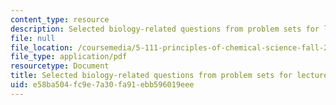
 ```yaml
---
content_type: resource
description: Selected biology-related questions from problem sets for lectures 10-20.
file: null
file_location: /coursemedia/5-111-principles-of-chemical-science-fall-2008/e58ba504fc9e7a30fa91ebb596019eee_L10to20Bio.pdf
file_type: application/pdf
resourcetype: Document
title: Selected biology-related questions from problem sets for lectures 10-20
uid: e58ba504-fc9e-7a30-fa91-ebb596019eee
---
```


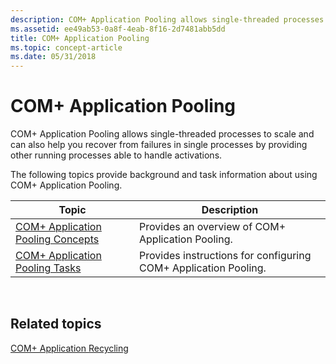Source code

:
 ```yaml
---
description: COM+ Application Pooling allows single-threaded processes to scale and can also help you recover from failures in single-threaded processes by providing other running processes able to handle activations.
ms.assetid: ee49ab53-0a8f-4eab-8f16-2d7481abb5dd
title: COM+ Application Pooling
ms.topic: concept-article
ms.date: 05/31/2018
---
```


# COM+ Application Pooling

COM+ Application Pooling allows single-threaded processes to scale and can also help you recover from failures in single processes by providing other running processes able to handle activations.

The following topics provide background and task information about using COM+ Application Pooling.



| Topic                                                                      | Description                                                     |
|----------------------------------------------------------------------------|-----------------------------------------------------------------|
| [COM+ Application Pooling Concepts](com--application-pooling-concepts.md) | Provides an overview of COM+ Application Pooling.               |
| [COM+ Application Pooling Tasks](com--application-pooling-tasks.md)       | Provides instructions for configuring COM+ Application Pooling. |



 

## Related topics

<dl> <dt>

[COM+ Application Recycling](com--application-recycling.md)
</dt> </dl>

 

 



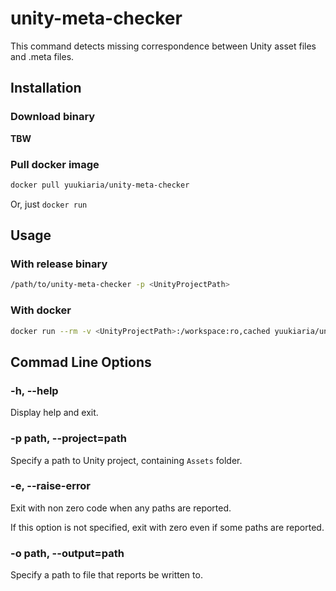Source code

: unity-meta-checker
==================

This command detects missing correspondence between Unity asset files and .meta files.

## Installation
### Download binary

__TBW__

### Pull docker image

```sh
docker pull yuukiaria/unity-meta-checker
```

Or, just `docker run`

## Usage

### With release binary

```sh
/path/to/unity-meta-checker -p <UnityProjectPath>
```

### With docker

```sh
docker run --rm -v <UnityProjectPath>:/workspace:ro,cached yuukiaria/unity-meta-checker
```

## Commad Line Options

### -h, --help

Display help and exit.

### -p __path__, --project=__path__

Specify a path to Unity project, containing `Assets` folder.

### -e, --raise-error

Exit with non zero code when any paths are reported.

If this option is not specified, exit with zero even if some paths are reported.

### -o __path__, --output=__path__

Specify a path to file that reports be written to.
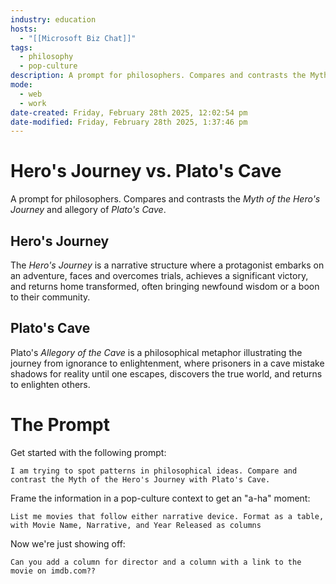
 ```yaml
---
industry: education
hosts:
  - "[[Microsoft Biz Chat]]"
tags:
  - philosophy
  - pop-culture
description: A prompt for philosophers. Compares and contrasts the Myth of the Hero's Journey and allegory of Plato's Cave. Includes optional prompts to take to the next level.
mode:
  - web
  - work
date-created: Friday, February 28th 2025, 12:02:54 pm
date-modified: Friday, February 28th 2025, 1:37:46 pm
---
```


# Hero's Journey vs. Plato's Cave

A prompt for philosophers. Compares and contrasts the *Myth of the Hero's Journey* and allegory of *Plato's Cave*.

## Hero's Journey

The *Hero's Journey* is a narrative structure where a protagonist embarks on an adventure, faces and overcomes trials, achieves a significant victory, and returns home transformed, often bringing newfound wisdom or a boon to their community.

## Plato's Cave

Plato's *Allegory of the Cave* is a philosophical metaphor illustrating the journey from ignorance to enlightenment, where prisoners in a cave mistake shadows for reality until one escapes, discovers the true world, and returns to enlighten others.

# The Prompt

Get started with the following prompt:

``` prompt
I am trying to spot patterns in philosophical ideas. Compare and contrast the Myth of the Hero's Journey with Plato's Cave.
```

Frame the information in a pop-culture context to get an "a-ha" moment:

``` prompt
List me movies that follow either narrative device. Format as a table, with Movie Name, Narrative, and Year Released as columns
```

Now we're just showing off: 

``` prompt
Can you add a column for director and a column with a link to the movie on imdb.com??
```
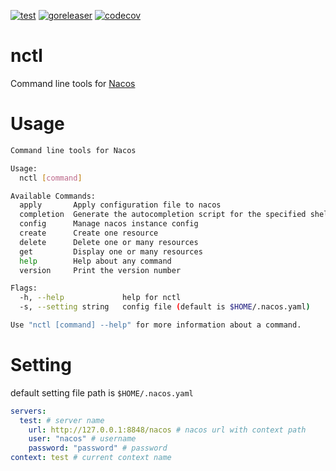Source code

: [![test](https://github.com/joelee2012/nacosctl/actions/workflows/test.yml/badge.svg)](https://github.com/joelee2012/nacosctl/actions/workflows/test.yml)
[![goreleaser](https://github.com/joelee2012/nacosctl/actions/workflows/release.yml/badge.svg)](https://github.com/joelee2012/nacosctl/actions/workflows/release.yml)
[![codecov](https://codecov.io/gh/joelee2012/nacosctl/graph/badge.svg?token=PY470EX7J6)](https://codecov.io/gh/joelee2012/nacosctl)
# nctl
Command line tools for [Nacos](https://nacos.io/)

# Usage

```sh
Command line tools for Nacos

Usage:
  nctl [command]

Available Commands:
  apply       Apply configuration file to nacos
  completion  Generate the autocompletion script for the specified shell
  config      Manage nacos instance config
  create      Create one resource
  delete      Delete one or many resources
  get         Display one or many resources
  help        Help about any command
  version     Print the version number

Flags:
  -h, --help             help for nctl
  -s, --setting string   config file (default is $HOME/.nacos.yaml)

Use "nctl [command] --help" for more information about a command.
```

# Setting

default setting file path is `$HOME/.nacos.yaml`

```yaml
servers:
  test: # server name
    url: http://127.0.0.1:8848/nacos # nacos url with context path
    user: "nacos" # username
    password: "password" # password
context: test # current context name
```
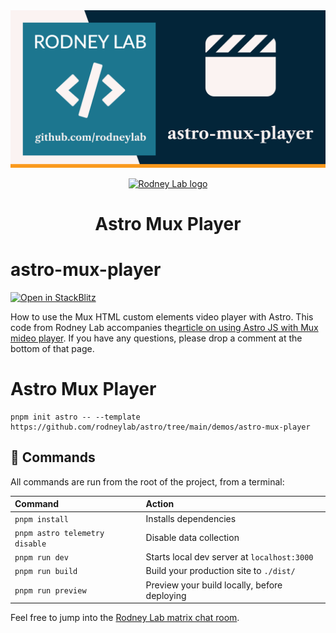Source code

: <img src="../../images/rodneylab-github-astro-mux-player.png" alt="Rodney Lab astro-mux-player Github banner">

<p align="center">
  <a aria-label="Open Rodney Lab site" href="https://rodneylab.com" rel="nofollow noopener noreferrer">
    <img alt="Rodney Lab logo" src="https://rodneylab.com/assets/icon.png" width="60" />
  </a>
</p>
<h1 align="center">
  Astro Mux Player
</h1>

# astro-mux-player

[![Open in StackBlitz](https://developer.stackblitz.com/img/open_in_stackblitz.svg)](https://stackblitz.com/github/rodneylab/astro/tree/main/demos/astro-mux-player)

How to use the Mux HTML custom elements video player with Astro. This code from Rodney Lab accompanies the<a aria-label="Open Rodney Lab blog post on Astro JS Tutorial" href="https://rodneylab.com/astro-js-mux-video/">article on using Astro JS with Mux mideo player</a>. If you have any questions, please drop a comment at the bottom of that page.

# Astro Mux Player

```
pnpm init astro -- --template https://github.com/rodneylab/astro/tree/main/demos/astro-mux-player
```

## 🧞 Commands

All commands are run from the root of the project, from a terminal:

| Command                        | Action                                       |
| :----------------------------- | :------------------------------------------- |
| `pnpm install`                 | Installs dependencies                        |
| `pnpm astro telemetry disable` | Disable data collection                      |
| `pnpm run dev`                 | Starts local dev server at `localhost:3000`  |
| `pnpm run build`               | Build your production site to `./dist/`      |
| `pnpm run preview`             | Preview your build locally, before deploying |

Feel free to jump into the [Rodney Lab matrix chat room](https://matrix.to/#/%23rodney:matrix.org).
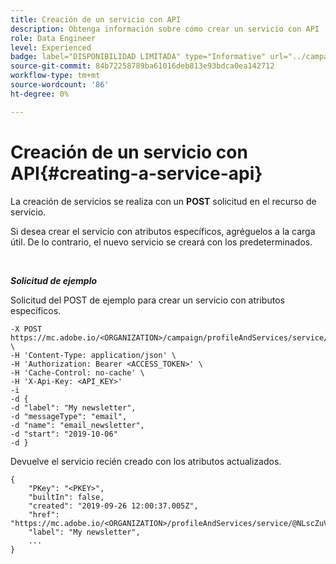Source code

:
```yaml
---
title: Creación de un servicio con API
description: Obtenga información sobre cómo crear un servicio con API
role: Data Engineer
level: Experienced
badge: label="DISPONIBILIDAD LIMITADA" type="Informative" url="../campaign-standard-migration-home.md" tooltip="Restringido a usuarios migrados por el Campaign Standard"
source-git-commit: 84b72258789ba61016deb813e93bdca0ea142712
workflow-type: tm+mt
source-wordcount: '86'
ht-degree: 0%

---
```


# Creación de un servicio con API{#creating-a-service-api}

La creación de servicios se realiza con un **POST** solicitud en el recurso de servicio.

Si desea crear el servicio con atributos específicos, agréguelos a la carga útil. De lo contrario, el nuevo servicio se creará con los predeterminados.

<br/>

***Solicitud de ejemplo***

Solicitud del POST de ejemplo para crear un servicio con atributos específicos.

```
-X POST https://mc.adobe.io/<ORGANIZATION>/campaign/profileAndServices/service/ \
-H 'Content-Type: application/json' \
-H 'Authorization: Bearer <ACCESS_TOKEN>' \
-H 'Cache-Control: no-cache' \
-H 'X-Api-Key: <API_KEY>'
-i
-d {
-d "label": "My newsletter",
-d "messageType": "email",
-d "name": "email_newsletter",
-d "start": "2019-10-06"
-d }
```

Devuelve el servicio recién creado con los atributos actualizados.

```
{
    "PKey": "<PKEY>",
    "builtIn": false,
    "created": "2019-09-26 12:00:37.005Z",
    "href": "https://mc.adobe.io/<ORGANIZATION>/profileAndServices/service/@NLscZuVHxdVu9rPftvrMWFfR1zRIxQGswSOmGLrK09JTF_iWhB0JCUHEndA_vvy__k9mzOYa5NVkcWDcrK8qGh0wygahX9kRcD44kiWWSEceShn3",
    "label": "My newsletter",
    ...
}
```
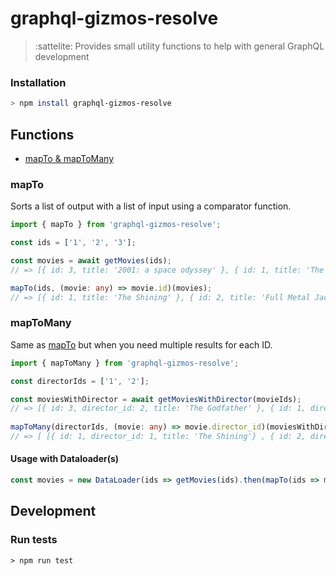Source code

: # graphql-gizmos-resolve

> :sattelite: Provides small utility functions to help with general GraphQL development

### Installation

```bash
> npm install graphql-gizmos-resolve
```

## Functions

- [mapTo & mapToMany](#mapto)

### mapTo

Sorts a list of output with a list of input using a comparator function.

```typescript
import { mapTo } from 'graphql-gizmos-resolve';

const ids = ['1', '2', '3'];

const movies = await getMovies(ids);
// => [{ id: 3, title: '2001: a space odyssey' }, { id: 1, title: 'The Shining' }, { id: 2, title: 'Full Metal Jacket' }]

mapTo(ids, (movie: any) => movie.id)(movies); 
// => [{ id: 1, title: 'The Shining' }, { id: 2, title: 'Full Metal Jacket' }, { id: 3, title: '2001: a space odyssey' }]
```

### mapToMany

Same as [mapTo](#mapto) but when you need multiple results for each ID.

```typescript
import { mapToMany } from 'graphql-gizmos-resolve';

const directorIds = ['1', '2'];

const moviesWithDirector = await getMoviesWithDirector(movieIds);
// => [{ id: 3, director_id: 2, title: 'The Godfather' }, { id: 1, director_id: 1, title: 'The Shining'} , { id: 2, director_id: 1, title: 'Full Metal Jacket' }];
 
mapToMany(directorIds, (movie: any) => movie.director_id)(moviesWithDirector); 
// => [ [{ id: 1, director_id: 1, title: 'The Shining'} , { id: 2, director_id: 1, title: 'Full Metal Jacket' }], [{ id: 3, director_id: 2, title: 'The Godfather' }] ]
```

#### Usage with Dataloader(s)

```typescript
const movies = new DataLoader(ids => getMovies(ids).then(mapTo(ids => movie.id)));
```

## Development

### Run tests

```
> npm run test
```

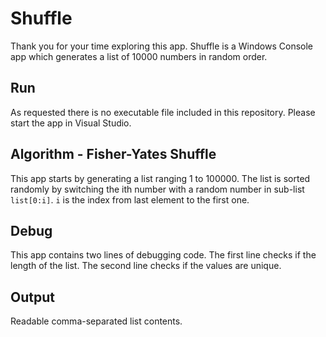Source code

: # Shuffle
Thank you for your time exploring this app.
Shuffle is a Windows Console app which generates a list of 10000 numbers in random order. 
## Run
As requested there is no executable file included in this repository. Please start the app in Visual Studio.
## Algorithm - Fisher-Yates Shuffle
This app starts by generating a list ranging 1 to 100000. The list is sorted randomly by switching the ith number with a random number in sub-list ```list[0:i]```. ```i``` is the index from last element to the first one.
## Debug
This app contains two lines of debugging code. The first line checks if the length of the list. The second line checks if the values are unique.
## Output
Readable comma-separated list contents.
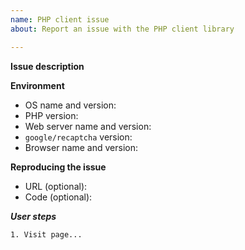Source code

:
 ```yaml
---
name: PHP client issue
about: Report an issue with the PHP client library

---
```


**Issue description**
<!-- One or two sentences describing the problem -->

**Environment**
<!-- The server or development environment where you're seeing the problem -->

 * OS name and version:
 * PHP version:
 * Web server name and version:
 * `google/recaptcha` version:
 * Browser name and version:

**Reproducing the issue**
<!-- Where possible link to a URL where the problem can be seen or show code that causes it -->

  * URL (optional): <!-- if your integration is already deployed and the issue is visible -->
  * Code (optional): <!-- share a link to the code you're using or an example in a Gist -->
  
  ***User steps***
  <!-- Detail the necessary steps to reproduce the issue. Include the output of any error messages. -->
  
    1. Visit page...
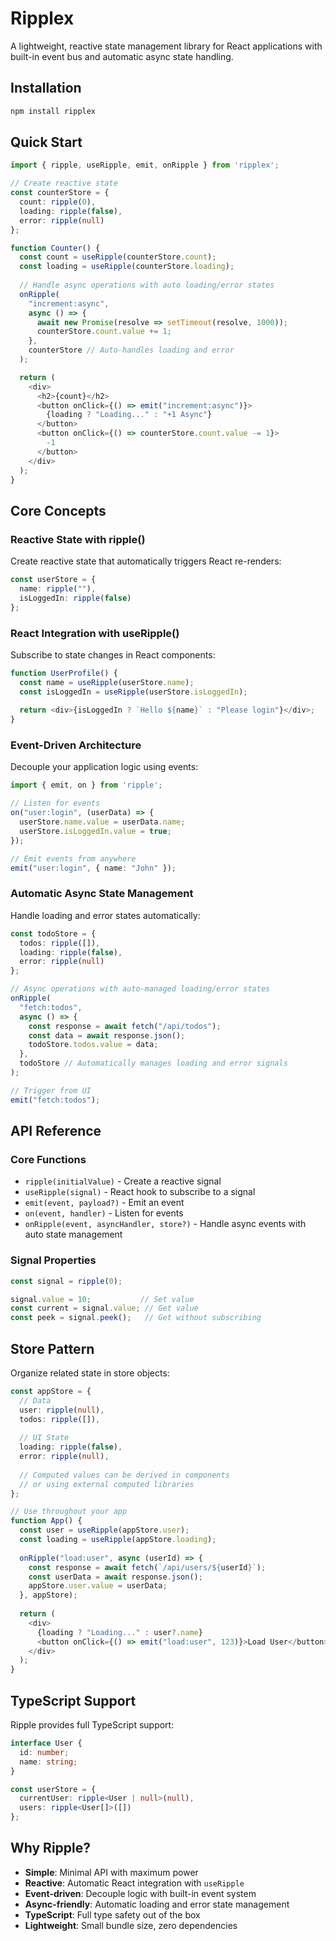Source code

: # Ripplex

A lightweight, reactive state management library for React applications with built-in event bus and automatic async state handling.

## Installation

```bash
npm install ripplex
```

## Quick Start

```typescript
import { ripple, useRipple, emit, onRipple } from 'ripplex';

// Create reactive state
const counterStore = {
  count: ripple(0),
  loading: ripple(false),
  error: ripple(null)
};

function Counter() {
  const count = useRipple(counterStore.count);
  const loading = useRipple(counterStore.loading);
  
  // Handle async operations with auto loading/error states
  onRipple(
    "increment:async",
    async () => {
      await new Promise(resolve => setTimeout(resolve, 1000));
      counterStore.count.value += 1;
    },
    counterStore // Auto-handles loading and error
  );

  return (
    <div>
      <h2>{count}</h2>
      <button onClick={() => emit("increment:async")}>
        {loading ? "Loading..." : "+1 Async"}
      </button>
      <button onClick={() => counterStore.count.value -= 1}>
        -1
      </button>
    </div>
  );
}
```

## Core Concepts

### Reactive State with ripple()

Create reactive state that automatically triggers React re-renders:

```typescript
const userStore = {
  name: ripple(""),
  isLoggedIn: ripple(false)
};
```

### React Integration with useRipple()

Subscribe to state changes in React components:

```typescript
function UserProfile() {
  const name = useRipple(userStore.name);
  const isLoggedIn = useRipple(userStore.isLoggedIn);
  
  return <div>{isLoggedIn ? `Hello ${name}` : "Please login"}</div>;
}
```

### Event-Driven Architecture

Decouple your application logic using events:

```typescript
import { emit, on } from 'ripple';

// Listen for events
on("user:login", (userData) => {
  userStore.name.value = userData.name;
  userStore.isLoggedIn.value = true;
});

// Emit events from anywhere
emit("user:login", { name: "John" });
```

### Automatic Async State Management

Handle loading and error states automatically:

```typescript
const todoStore = {
  todos: ripple([]),
  loading: ripple(false),
  error: ripple(null)
};

// Async operations with auto-managed loading/error states
onRipple(
  "fetch:todos",
  async () => {
    const response = await fetch("/api/todos");
    const data = await response.json();
    todoStore.todos.value = data;
  },
  todoStore // Automatically manages loading and error signals
);

// Trigger from UI
emit("fetch:todos");
```

## API Reference

### Core Functions

- `ripple(initialValue)` - Create a reactive signal
- `useRipple(signal)` - React hook to subscribe to a signal
- `emit(event, payload?)` - Emit an event
- `on(event, handler)` - Listen for events
- `onRipple(event, asyncHandler, store?)` - Handle async events with auto state management

### Signal Properties

```typescript
const signal = ripple(0);

signal.value = 10;           // Set value
const current = signal.value; // Get value
const peek = signal.peek();   // Get without subscribing
```

## Store Pattern

Organize related state in store objects:

```typescript
const appStore = {
  // Data
  user: ripple(null),
  todos: ripple([]),
  
  // UI State
  loading: ripple(false),
  error: ripple(null),
  
  // Computed values can be derived in components
  // or using external computed libraries
};

// Use throughout your app
function App() {
  const user = useRipple(appStore.user);
  const loading = useRipple(appStore.loading);
  
  onRipple("load:user", async (userId) => {
    const response = await fetch(`/api/users/${userId}`);
    const userData = await response.json();
    appStore.user.value = userData;
  }, appStore);
  
  return (
    <div>
      {loading ? "Loading..." : user?.name}
      <button onClick={() => emit("load:user", 123)}>Load User</button>
    </div>
  );
}
```

## TypeScript Support

Ripple provides full TypeScript support:

```typescript
interface User {
  id: number;
  name: string;
}

const userStore = {
  currentUser: ripple<User | null>(null),
  users: ripple<User[]>([])
};
```

## Why Ripple?

- **Simple**: Minimal API with maximum power
- **Reactive**: Automatic React integration with `useRipple`
- **Event-driven**: Decouple logic with built-in event system
- **Async-friendly**: Automatic loading and error state management
- **TypeScript**: Full type safety out of the box
- **Lightweight**: Small bundle size, zero dependencies
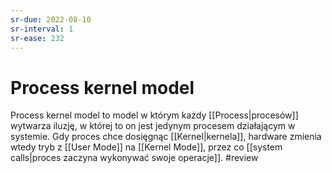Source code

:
 ```yaml
---
sr-due: 2022-08-10
sr-interval: 1
sr-ease: 232
---
```


# Process kernel model
Process kernel model to model w którym każdy [[Process|procesów]] wytwarza iluzję, w której to on jest jedynym procesem działającym w systemie. Gdy proces chce dosięgnąc [[Kernel|kernela]], hardware zmienia wtedy tryb z [[User Mode]] na [[Kernel Mode]], przez co [[system calls|proces zaczyna wykonywać swoje operacje]].
#review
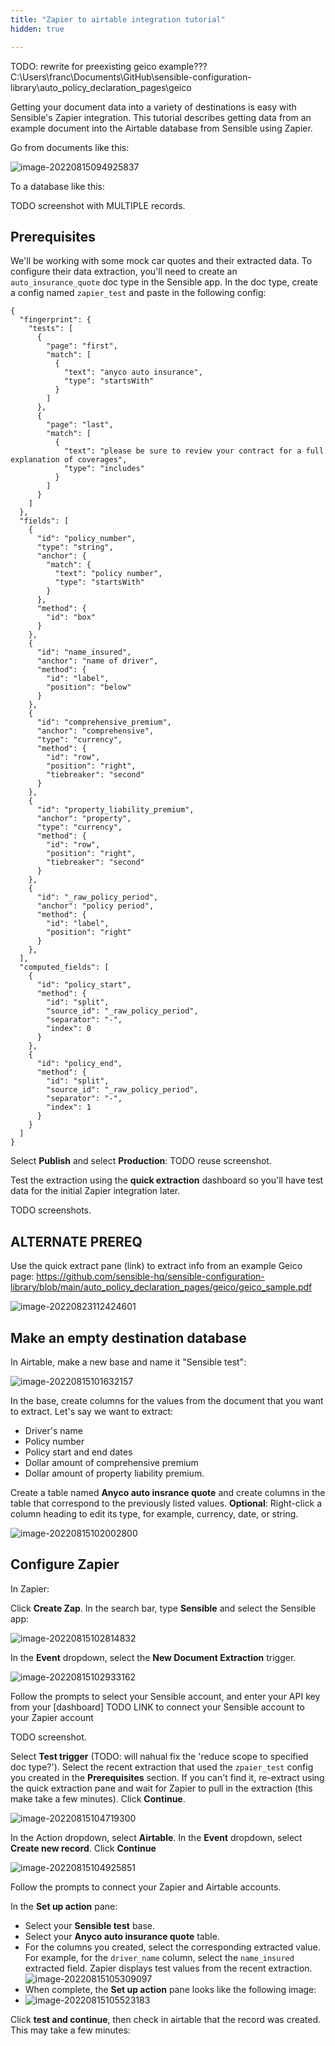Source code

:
 ```yaml
---
title: "Zapier to airtable integration tutorial"
hidden: true

---
```


TODO: rewrite for preexisting geico example???  C:\Users\franc\Documents\GitHub\sensible-configuration-library\auto_policy_declaration_pages\geico



Getting your document data into a variety of destinations is easy  with Sensible's Zapier integration. This tutorial describes getting data from an example document into the Airtable database from Sensible using Zapier. 

Go from documents like this:

![image-20220815094925837](C:\Users\franc\AppData\Roaming\Typora\typora-user-images\image-20220815094925837.png)

To a database like this:

TODO screenshot with MULTIPLE records.



Prerequisites
---

We'll be working with some mock car quotes and their extracted data. To configure their data extraction, you'll need to create an `auto_insurance_quote` doc type in the Sensible app. In the doc type, create a config named `zapier_test` and paste in the following config:

```
{
  "fingerprint": {
    "tests": [
      {
        "page": "first",
        "match": [
          {
            "text": "anyco auto insurance",
            "type": "startsWith"
          }
        ]
      },
      {
        "page": "last",
        "match": [
          {
            "text": "please be sure to review your contract for a full explanation of coverages",
            "type": "includes"
          }
        ]
      }
    ]
  },
  "fields": [
    {
      "id": "policy_number",
      "type": "string",
      "anchor": {
        "match": {
          "text": "policy number",
          "type": "startsWith"
        }
      },
      "method": {
        "id": "box"
      }
    },
    {
      "id": "name_insured",
      "anchor": "name of driver",
      "method": {
        "id": "label",
        "position": "below"
      }
    },
    {
      "id": "comprehensive_premium",
      "anchor": "comprehensive",
      "type": "currency",
      "method": {
        "id": "row",
        "position": "right",
        "tiebreaker": "second"
      }
    },
    {
      "id": "property_liability_premium",
      "anchor": "property",
      "type": "currency",
      "method": {
        "id": "row",
        "position": "right",
        "tiebreaker": "second"
      }
    },
    {
      "id": "_raw_policy_period",
      "anchor": "policy period",
      "method": {
        "id": "label",
        "position": "right"
      }
    },
  ],
  "computed_fields": [
    {
      "id": "policy_start",
      "method": {
        "id": "split",
        "source_id": "_raw_policy_period",
        "separator": "-",
        "index": 0
      }
    },
    {
      "id": "policy_end",
      "method": {
        "id": "split",
        "source_id": "_raw_policy_period",
        "separator": "-",
        "index": 1
      }
    }
  ]
}
```

Select **Publish** and select **Production**: TODO reuse screenshot.

Test the extraction using the **quick extraction** dashboard so you'll have test data for the initial Zapier integration later.

TODO screenshots.

ALTERNATE PREREQ
----

Use the quick extract pane (link) to extract info from an example Geico page: https://github.com/sensible-hq/sensible-configuration-library/blob/main/auto_policy_declaration_pages/geico/geico_sample.pdf 

![image-20220823112424601](C:\Users\franc\AppData\Roaming\Typora\typora-user-images\image-20220823112424601.png)





Make an empty destination database
----

In Airtable, make a new base and name it "Sensible test":

![image-20220815101632157](C:\Users\franc\AppData\Roaming\Typora\typora-user-images\image-20220815101632157.png)



In the base, create columns for the values from the document that you want to extract. Let's say we want to extract:

- Driver's name
- Policy number
- Policy start and end dates
- Dollar amount of comprehensive premium
- Dollar amount of property liability premium.

Create a table named **Anyco auto insrance quote** and create columns in the table that correspond to the previously listed values. **Optional**: Right-click a column heading to edit its type, for example, currency, date, or string. 

![image-20220815102002800](C:\Users\franc\AppData\Roaming\Typora\typora-user-images\image-20220815102002800.png)



Configure Zapier 
----

In Zapier:

Click **Create Zap**. In the search bar, type **Sensible** and select the Sensible app:

![image-20220815102814832](C:\Users\franc\AppData\Roaming\Typora\typora-user-images\image-20220815102814832.png)

In the **Event** dropdown, select the **New Document Extraction** trigger.

![image-20220815102933162](C:\Users\franc\AppData\Roaming\Typora\typora-user-images\image-20220815102933162.png)



Follow the prompts to select your Sensible account, and enter your API key from your [dashboard] TODO LINK to connect your Sensible account to your Zapier account

TODO screenshot.



Select **Test trigger** (TODO: will nahual fix the 'reduce scope to specified doc type?'). Select the recent extraction that used the `zpaier_test` config you created in the **Prerequisites** section. If you can't find it, re-extract using the quick extraction pane and wait for Zapier to pull in the extraction (this make take a few minutes). Click  **Continue**.

![image-20220815104719300](C:\Users\franc\AppData\Roaming\Typora\typora-user-images\image-20220815104719300.png)



In the Action dropdown, select **Airtable**. In the **Event** dropdown, select **Create new record**. Click **Continue**

![image-20220815104925851](C:\Users\franc\AppData\Roaming\Typora\typora-user-images\image-20220815104925851.png)

Follow the prompts to connect your Zapier and Airtable accounts.

In the **Set up action** pane:

- Select your **Sensible test** base.
- Select your **Anyco auto insurance quote** table.
- For the columns you created, select the corresponding extracted value. For example, for the `driver_name` column, select the `name_insured` extracted field. Zapier displays test values from the recent extraction.  ![image-20220815105309097](C:\Users\franc\AppData\Roaming\Typora\typora-user-images\image-20220815105309097.png)
- When complete, the **Set up action** pane looks like the following image:
- ![image-20220815105523183](C:\Users\franc\AppData\Roaming\Typora\typora-user-images\image-20220815105523183.png)

Click **test and continue**, then check in airtable that the record was created. This may take a few minutes:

## Work item
Please copy every line in the entries where "build" appears.

## Reply to the exercise
| `pnpm run build`               | Build your production site to `./dist/`      |
| `pnpm run preview`             | Preview your build locally, before deploying |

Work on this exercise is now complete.